YOUR OBJECTIVE -> Skip every line before the one containing "Hello, and welcome", then copy that line and the rest of the entries below exactly, through the last line.
* * * * * * *
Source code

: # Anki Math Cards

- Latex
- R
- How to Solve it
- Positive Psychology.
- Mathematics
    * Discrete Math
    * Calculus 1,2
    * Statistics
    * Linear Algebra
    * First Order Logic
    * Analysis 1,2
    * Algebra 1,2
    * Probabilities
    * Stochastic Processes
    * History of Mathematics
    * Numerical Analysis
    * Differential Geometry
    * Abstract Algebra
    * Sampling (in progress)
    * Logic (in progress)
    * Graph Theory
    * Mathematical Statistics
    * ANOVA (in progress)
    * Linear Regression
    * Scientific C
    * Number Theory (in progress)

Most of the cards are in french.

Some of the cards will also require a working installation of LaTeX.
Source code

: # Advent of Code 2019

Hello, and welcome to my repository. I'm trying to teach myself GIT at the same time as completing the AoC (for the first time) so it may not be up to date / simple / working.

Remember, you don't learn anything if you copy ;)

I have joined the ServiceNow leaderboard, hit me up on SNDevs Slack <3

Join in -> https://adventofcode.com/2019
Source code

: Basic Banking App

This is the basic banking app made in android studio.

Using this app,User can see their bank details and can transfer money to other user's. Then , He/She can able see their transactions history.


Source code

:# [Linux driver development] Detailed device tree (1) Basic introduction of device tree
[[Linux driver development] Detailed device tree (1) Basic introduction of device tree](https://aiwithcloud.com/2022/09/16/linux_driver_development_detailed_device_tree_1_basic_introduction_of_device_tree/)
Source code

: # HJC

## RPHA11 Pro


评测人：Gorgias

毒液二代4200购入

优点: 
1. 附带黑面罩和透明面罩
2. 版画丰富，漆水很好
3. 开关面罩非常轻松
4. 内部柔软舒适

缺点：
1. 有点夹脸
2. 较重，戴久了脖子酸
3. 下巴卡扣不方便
* * * * * * *
REPLY ->
Hello, and welcome to my repository. I'm trying to teach myself GIT at the same time as completing the AoC (for the first time) so it may not be up to date / simple / working.

Remember, you don't learn anything if you copy ;)

I have joined the ServiceNow leaderboard, hit me up on SNDevs Slack <3

Join in -> https://adventofcode.com/2019
Source code

: Basic Banking App

This is the basic banking app made in android studio.

Using this app,User can see their bank details and can transfer money to other user's. Then , He/She can able see their transactions history.


Source code

:# [Linux driver development] Detailed device tree (1) Basic introduction of device tree
[[Linux driver development] Detailed device tree (1) Basic introduction of device tree](https://aiwithcloud.com/2022/09/16/linux_driver_development_detailed_device_tree_1_basic_introduction_of_device_tree/)
Source code

: # HJC

## RPHA11 Pro


评测人：Gorgias

毒液二代4200购入

优点: 
1. 附带黑面罩和透明面罩
2. 版画丰富，漆水很好
3. 开关面罩非常轻松
4. 内部柔软舒适

缺点：
1. 有点夹脸
2. 较重，戴久了脖子酸
3. 下巴卡扣不方便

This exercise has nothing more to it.